08 April 2005

Bear all Things



I was jarred into looking for this ID because Baylor Women just won the national championship for basketball. I began to wonder: What claims do I have to Baylor? I only went there for one year--a great year. Can I call myself a Baylor Bear?

I remember the day this picture was taken.

I woke up and drove down to Baylor at some ungodly hour. My mom laid out my clothes-I tried to wear jeans, but there was no way in hell-she was running the show that day and was so stressed out it wasn't worth fighting over-so I wore stark white pants, the ones that I was previously warned by friends not to wear because they made me look "like an Iranian tourist" (?). All I remember is knowing that someone could see my underwear through them, which was obviously not good. Also, the blue Henley, which I wore all the time, and was warned by a teacher not to wear in a high school annual photo because "in the future, people will laugh at what was in fashion right now..." (aren't Henleys still in?) And it was so early in the AM that I couldn't take a shower--so I'm getting this picture taken while feeling greasy and gross with my ass hanging out. And that's what I thought of every time I used this ID card, which was 3 times a day for meals and every time I went to the library...
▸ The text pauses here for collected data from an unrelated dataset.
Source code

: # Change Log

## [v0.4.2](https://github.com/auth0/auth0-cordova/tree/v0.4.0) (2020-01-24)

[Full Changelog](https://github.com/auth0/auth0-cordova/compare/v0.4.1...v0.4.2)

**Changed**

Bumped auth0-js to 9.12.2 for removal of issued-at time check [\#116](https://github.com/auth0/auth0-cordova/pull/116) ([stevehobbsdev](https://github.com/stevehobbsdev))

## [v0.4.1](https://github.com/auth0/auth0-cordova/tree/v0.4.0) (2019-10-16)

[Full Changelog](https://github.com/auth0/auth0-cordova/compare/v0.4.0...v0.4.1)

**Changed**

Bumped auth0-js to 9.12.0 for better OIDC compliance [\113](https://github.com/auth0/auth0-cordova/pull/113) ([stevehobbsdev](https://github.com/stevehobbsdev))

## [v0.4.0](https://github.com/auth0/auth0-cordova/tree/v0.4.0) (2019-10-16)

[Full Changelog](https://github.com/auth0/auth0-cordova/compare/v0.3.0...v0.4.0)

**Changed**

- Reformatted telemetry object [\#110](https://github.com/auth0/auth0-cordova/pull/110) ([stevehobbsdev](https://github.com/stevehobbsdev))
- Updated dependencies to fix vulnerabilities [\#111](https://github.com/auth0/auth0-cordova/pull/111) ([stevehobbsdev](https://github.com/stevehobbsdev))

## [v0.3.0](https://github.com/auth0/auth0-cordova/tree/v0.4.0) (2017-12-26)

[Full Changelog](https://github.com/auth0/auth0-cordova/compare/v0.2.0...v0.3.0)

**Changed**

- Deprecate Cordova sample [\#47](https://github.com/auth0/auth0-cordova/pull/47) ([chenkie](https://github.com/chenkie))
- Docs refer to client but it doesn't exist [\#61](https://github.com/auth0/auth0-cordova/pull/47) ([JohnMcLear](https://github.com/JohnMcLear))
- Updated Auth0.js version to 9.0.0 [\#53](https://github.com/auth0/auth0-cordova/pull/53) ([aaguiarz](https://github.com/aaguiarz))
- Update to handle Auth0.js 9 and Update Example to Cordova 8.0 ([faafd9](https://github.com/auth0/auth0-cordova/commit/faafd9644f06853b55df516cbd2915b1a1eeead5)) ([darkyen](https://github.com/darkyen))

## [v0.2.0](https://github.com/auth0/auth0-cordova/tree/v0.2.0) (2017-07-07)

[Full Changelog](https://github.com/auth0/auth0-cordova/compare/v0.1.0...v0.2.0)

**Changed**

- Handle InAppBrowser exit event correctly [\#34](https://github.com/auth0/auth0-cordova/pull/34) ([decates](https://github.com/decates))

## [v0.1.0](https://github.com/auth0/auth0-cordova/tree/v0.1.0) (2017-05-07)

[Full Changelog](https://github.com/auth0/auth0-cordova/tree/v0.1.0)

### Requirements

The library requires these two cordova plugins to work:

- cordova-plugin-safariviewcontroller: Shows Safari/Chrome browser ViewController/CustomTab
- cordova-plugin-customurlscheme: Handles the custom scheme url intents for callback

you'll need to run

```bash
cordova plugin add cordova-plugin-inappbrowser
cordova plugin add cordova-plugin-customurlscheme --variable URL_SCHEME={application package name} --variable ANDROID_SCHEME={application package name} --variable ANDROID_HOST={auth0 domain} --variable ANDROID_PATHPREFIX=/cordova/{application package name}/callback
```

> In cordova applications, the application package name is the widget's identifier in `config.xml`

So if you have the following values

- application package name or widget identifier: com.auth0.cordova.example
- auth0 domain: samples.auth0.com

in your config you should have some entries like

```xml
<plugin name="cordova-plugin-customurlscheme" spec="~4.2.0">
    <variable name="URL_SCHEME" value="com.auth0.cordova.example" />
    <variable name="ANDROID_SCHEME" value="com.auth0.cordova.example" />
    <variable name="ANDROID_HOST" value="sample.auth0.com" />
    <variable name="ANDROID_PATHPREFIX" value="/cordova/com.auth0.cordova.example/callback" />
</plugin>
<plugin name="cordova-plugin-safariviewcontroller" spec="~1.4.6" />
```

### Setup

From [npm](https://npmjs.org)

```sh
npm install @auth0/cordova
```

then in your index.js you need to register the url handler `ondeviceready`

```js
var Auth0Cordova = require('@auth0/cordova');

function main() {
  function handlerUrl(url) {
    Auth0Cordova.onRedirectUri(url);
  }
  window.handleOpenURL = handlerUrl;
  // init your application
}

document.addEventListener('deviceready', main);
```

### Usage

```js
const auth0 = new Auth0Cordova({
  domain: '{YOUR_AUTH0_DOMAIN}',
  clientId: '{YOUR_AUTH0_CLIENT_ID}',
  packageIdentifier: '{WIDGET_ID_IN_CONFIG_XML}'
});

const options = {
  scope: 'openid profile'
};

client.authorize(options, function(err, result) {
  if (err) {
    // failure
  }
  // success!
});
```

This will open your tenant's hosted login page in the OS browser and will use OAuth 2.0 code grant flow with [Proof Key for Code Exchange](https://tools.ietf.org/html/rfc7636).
Fran calls this photo my "Concentration Camp Picture". I was definitely malnourished at this point in my life for various crazy reasons. But don't worry--I got a chance to make up for lost time later in life...

For this orientation day, I was paired with a guy with very curly hair whose dad was an FBI agent--immediately and inexplicably (was it the pants?), he hated me and wanted nothing to do with me--I never heard him speak a word, even when we were freshmen together in class. Oh well.

We toured the campus, which is beautiful like most old, expensive college campuses in that tree-filled, green grass, red brick, clock tower, archway thingy sort of way.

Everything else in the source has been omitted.